El estado democrático ha vuelto a ensayar una práctica desfasada cuando se suscitan conflictos que requieren de la intervención oportuna del Gobierno, al invertir frente a contingencias sociales, el orden de los elementos que garantizan la paz y la tranquilidad.
No se sabe por qué cuando se da una protesta callejera de personas reclamando solución a sus necesidades más urgentes, quienes primero hacen su aparición en el escenario de la polémica son los policías y no los civiles con responsabilidad de dar respuesta a los problemas que se plantean.

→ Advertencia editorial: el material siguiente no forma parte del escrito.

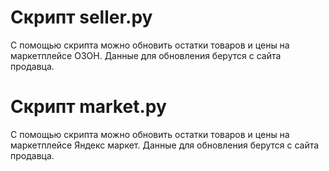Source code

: # Скрипт seller.py

С помощью скрипта можно обновить остатки товаров и цены на маркетплейсе ОЗОН. Данные для обновления берутся с сайта продавца.

# Скрипт market.py

С помощью скрипта можно обновить остатки товаров и цены на маркетплейсе Яндекс маркет. Данные для обновления берутся с сайта продавца.
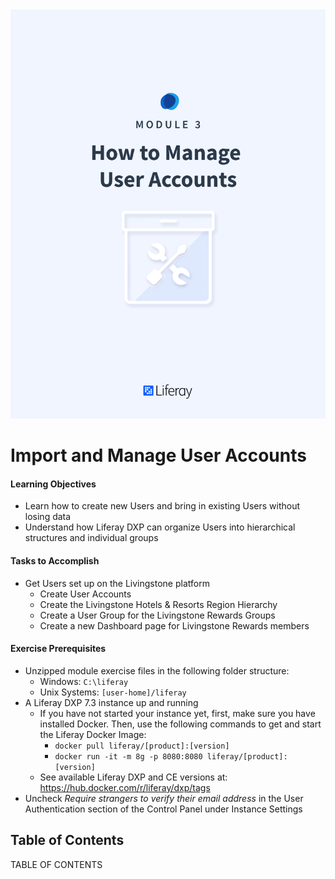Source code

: <img src="images/cover.png" />

<div class="page"></div>

# Import and Manage User Accounts

<div class="ahead">

#### Learning Objectives
* Learn how to create new Users and bring in existing Users without losing data
* Understand how Liferay DXP can organize Users into hierarchical structures and individual groups

#### Tasks to Accomplish

* Get Users set up on the Livingstone platform
    * Create User Accounts
    * Create the Livingstone Hotels & Resorts Region Hierarchy
    * Create a User Group for the Livingstone Rewards Groups
    * Create a new Dashboard page for Livingstone Rewards members

</div>
<div class="page"></div>
<div class="ahead">

#### Exercise Prerequisites

* Unzipped module exercise files in the following folder structure:
    * Windows: <code>C:\liferay</code>
    * Unix Systems: <code>[user-home]/liferay</code>
* A Liferay DXP 7.3 instance up and running
    - If you have not started your instance yet, first, make sure you have installed Docker. Then, use the following commands to get and start the Liferay Docker Image: 
        * `docker pull liferay/[product]:[version]`
        * `docker run -it -m 8g -p 8080:8080 liferay/[product]:[version]`
    - See available Liferay DXP and CE versions at: <a href="https://hub.docker.com/r/liferay/dxp/tags">https://hub.docker.com/r/liferay/dxp/tags</a>
* Uncheck _Require strangers to verify their email address_ in the User Authentication section of the Control Panel under Instance Settings

</div>

<h2> Table of Contents </h2>

TABLE OF CONTENTS
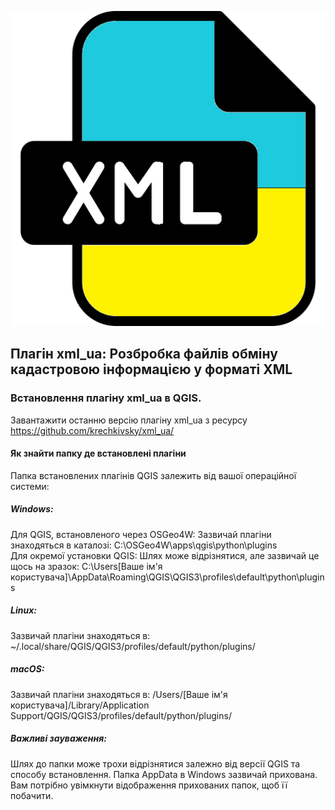 
![Логотип плагіна xml_ua](images/icon.png)

## Плагін xml_ua: Розбробка файлів обміну кадастровою інформацією у форматі XML



### Встановлення плагіну xml_ua в QGIS.

Завантажити останню версію плагіну xml_ua з ресурсу 
https://github.com/krechkivsky/xml_ua/




#### Як знайти папку де встановлені плагіни 
Папка встановлених плагінів QGIS залежить від вашої операційної системи:

##### Windows:

Для QGIS, встановленого через OSGeo4W:
Зазвичай плагіни знаходяться в каталозі: C:\OSGeo4W\apps\qgis\python\plugins\
Для окремої установки QGIS:
Шлях може відрізнятися, але зазвичай це щось на зразок: C:\Users\[Ваше ім'я користувача]\AppData\Roaming\QGIS\QGIS3\profiles\default\python\plugins

##### Linux:

Зазвичай плагіни знаходяться в: ~/.local/share/QGIS/QGIS3/profiles/default/python/plugins/

##### macOS:

Зазвичай плагіни знаходяться в: /Users/[Ваше ім'я користувача]/Library/Application Support/QGIS/QGIS3/profiles/default/python/plugins/

##### Важливі зауваження:

Шлях до папки може трохи відрізнятися залежно від версії QGIS та способу встановлення.
Папка AppData в Windows зазвичай прихована. Вам потрібно увімкнути відображення прихованих папок, щоб її побачити.


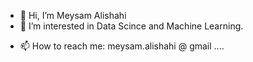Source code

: - 👋 Hi, I’m Meysam Alishahi
- 👀 I’m interested in Data Scince and Machine Learning. 
<!--- 🌱 I’m currently learning some topoics in Bayesian Statictics!
- 💞️ I’m looking to collaborate on ...--->
- 📫 How to reach me: meysam.alishahi @ gmail ....

<!---
meysamalishahi/meysamalishahi is a ✨ special ✨ repository because its `README.md` (this file) appears on your GitHub profile.
You can click the Preview link to take a look at your changes.
--->
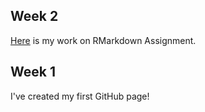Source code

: ## Week 2

 [Here](Assignment1.html) is my work on RMarkdown Assignment.

## Week 1

 I've created my first GitHub page!
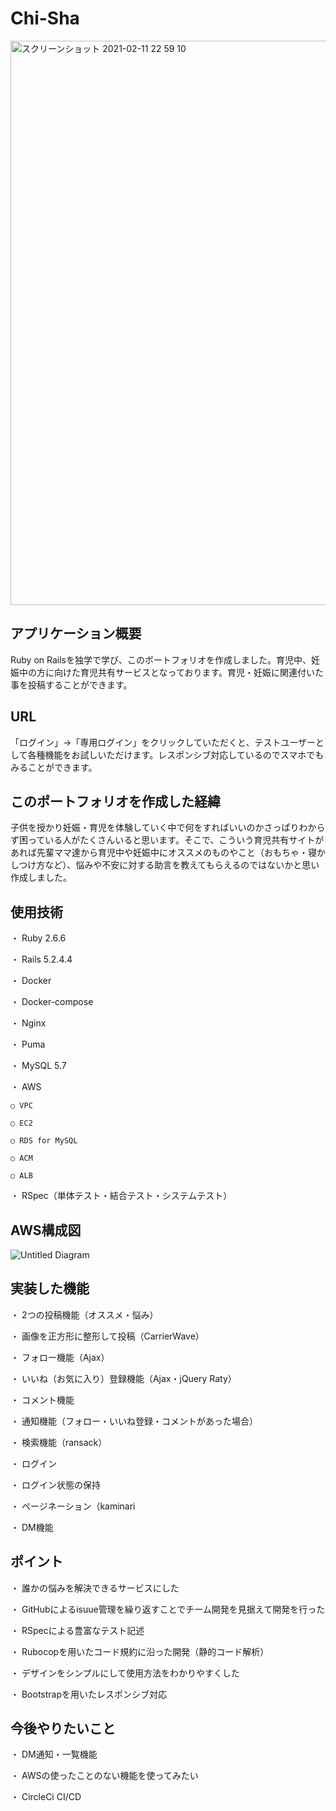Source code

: # Chi-Sha
<img width="903" alt="スクリーンショット 2021-02-11 22 59 10" src="https://user-images.githubusercontent.com/69452885/107646520-668bf880-6cbd-11eb-9af8-9ff9b30ef1f1.png">

## アプリケーション概要
Ruby on Railsを独学で学び、このポートフォリオを作成しました。育児中、妊娠中の方に向けた育児共有サービスとなっております。育児・妊娠に関連付いた事を投稿することができます。

## URL
「ログイン」→「専用ログイン」をクリックしていただくと、テストユーザーとして各種機能をお試しいただけます。レスポンシブ対応しているのでスマホでもみることができます。

## このポートフォリオを作成した経緯
子供を授かり妊娠・育児を体験していく中で何をすればいいのかさっぱりわからず困っている人がたくさんいると思います。そこで、こういう育児共有サイトがあれば先輩ママ達から育児中や妊娠中にオススメのものやこと（おもちゃ・寝かしつけ方など）、悩みや不安に対する助言を教えてもらえるのではないかと思い作成しました。

## 使用技術
・ Ruby 2.6.6

・ Rails 5.2.4.4

・ Docker

・ Docker-compose

・ Nginx

・ Puma

・ MySQL 5.7

・ AWS

    ○ VPC
    
    ○ EC2

    ○ RDS for MySQL

    ○ ACM

    ○ ALB

・ RSpec（単体テスト・結合テスト・システムテスト）

## AWS構成図
![Untitled Diagram](https://user-images.githubusercontent.com/69452885/107664692-094d7280-6cd0-11eb-973c-c81ad696f9a9.png)

## 実装した機能
・ 2つの投稿機能（オススメ・悩み）

・ 画像を正方形に整形して投稿（CarrierWave）

・ フォロー機能（Ajax）

・ いいね（お気に入り）登録機能（Ajax・jQuery Raty）

・ コメント機能 

・ 通知機能（フォロー・いいね登録・コメントがあった場合）

・ 検索機能（ransack）

・ ログイン

・ ログイン状態の保持

・ ページネーション（kaminari

・ DM機能  

## ポイント
・ 誰かの悩みを解決できるサービスにした

・ GitHubによるisuue管理を繰り返すことでチーム開発を見据えて開発を行った

・ RSpecによる豊富なテスト記述

・ Rubocopを用いたコード規約に沿った開発（静的コード解析）

・ デザインをシンプルにして使用方法をわかりやすくした

・ Bootstrapを用いたレスポンシブ対応


## 今後やりたいこと
・ DM通知・一覧機能

・ AWSの使ったことのない機能を使ってみたい

・ CircleCi CI/CD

Ante una eventualidad de esta naturaleza, el primer paso de un funcionario civil asignado a un puesto público de alto rango debe ser acudir al sitio donde se protagoniza el descontento, contactar a los quejosos y solicitar, como condición obligada, el desalojo de la calle para abordar de forma civilizada las conversaciones.
Si el enviado no tiene a sus manos la respuesta, debe tomar datos de las peticiones, solicitar una tregua y acudir a los personeros superiores, sin perder la comunicación con los afectados.
¿Dónde se encuentran los funcionarios de alto nivel cuando se dan esta clase de disturbios y tranques vehiculares que producen pérdidas monetarias e incomodidades a terceros?, ¿no ven televisión?, ¿no escuchan la radio?, ¿cuál es el temor de asumir sus funciones?, ¿quién les paga a humildes trabajadores las horas no laboradas por encontrarse en estos embotellamientos?
Recurrir al tolete y la bomba lacrimógena en vez del diálogo franco, resulta un mal ingrediente que fomenta la intolerancia, la frustración y hasta el rechazo injustificado hacia la policía que acude a estas manifestaciones por mandato legal.
Emplear un piquete policial para sofocar a la población deseosa de dejar constancia de su reclamo es un contrasentido, en una época en la que el crimen organizado y la violencia delincuencial se han tomado por asalto los barrios en las principales ciudades del país.